Since the late 20th century, the Métis in Canada have been recognized as a distinct aboriginal people under the Constitution Act of 1982; they number 587,545 as of 2016. Smaller communities self-identifying as Métis exist in the U.S.
The word derives from the French adjective métis, also spelled metice, referring to a hybrid, or someone of mixed ancestry.:1080 In the 16th century, French colonists used the term métis as a noun for people of mixed European and indigenous American parentage in New France (Quebec) and La Louisiane in North America; at the time, it applied generally to French-speaking people who were of partial ethnic French descent. (It is related to the Spanish term "Mestizo", which has the same meaning.) It later came to be used for people of mixed European and indigenous backgrounds in other French colonies, including Guadeloupe in the Caribbean; Senegal in West Africa; Algeria in North Africa; and the former French Indochina in Southeast Asia.

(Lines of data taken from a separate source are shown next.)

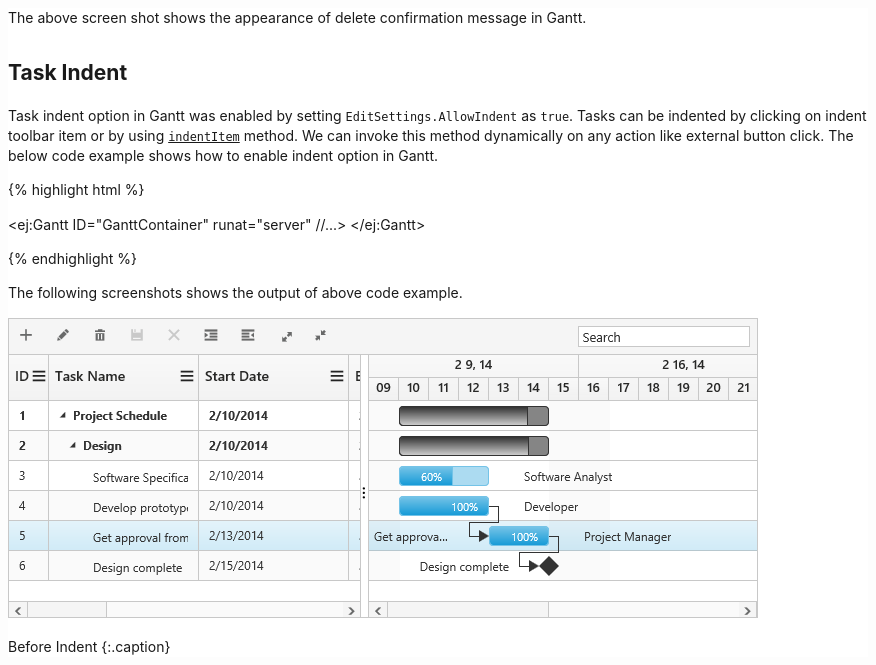 The above screen shot shows the appearance of delete confirmation message in Gantt.

## Task Indent

Task indent option in Gantt was enabled by setting `EditSettings.AllowIndent` as `true`. Tasks can be indented by clicking on indent toolbar item or by using [`indentItem`](/api/js/ejgantt#methods:indentitem) method. We can invoke this method dynamically on any action like external button click. The below code example shows how to enable indent option in Gantt.

{% highlight html %}

<ej:Gantt ID="GanttContainer" runat="server"
    //...>
    <EditSettings AllowIndent="true" />
    <ToolbarSettings ShowToolbar="true" ToolbarItems="indent" />
</ej:Gantt>

<script>

$("#indentTask").click(function () {
    var ganttObj = $("#GanttContainer").ejGantt("instance");
    if (ganttObj.selectedRowIndex() != -1)
        ganttObj.indentItem();
});

</script>

{% endhighlight %}


The following screenshots shows the output of above code example.

![](Editing_images/Editing_img6.png)

Before Indent
{:.caption}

In Latin America, a similar word is mestizo in Spanish-speaking countries, and in Portuguese-speaking countries, mestiço is also used. The English word mestee is a corruption of the Middle French mestis (the letters 's' both pronounced at the start of the Middle French period, and both silent at the end of the Middle French period).
It has also been used to refer to people of mixed race born generally to indigenous women and French men in New France. The Métis in Canada married within their own group, and over time, created a distinct culture and ethnicity of their own. In former French colonies where slavery was part of society, a group known as gens du couleur libre (free people of color) developed from unions between African or mixed-race women and French male colonists. In New Orleans, the system of plaçage was well developed in the eighteenth century, in which women in these relationships received some protection by contracts, often negotiated by their mothers. Often the men freed the women, if they were enslaved, and their mixed-race children, if born into slavery. Property settlements were also part of the relationship, and the men sometimes provided for education of sons, sometimes in France.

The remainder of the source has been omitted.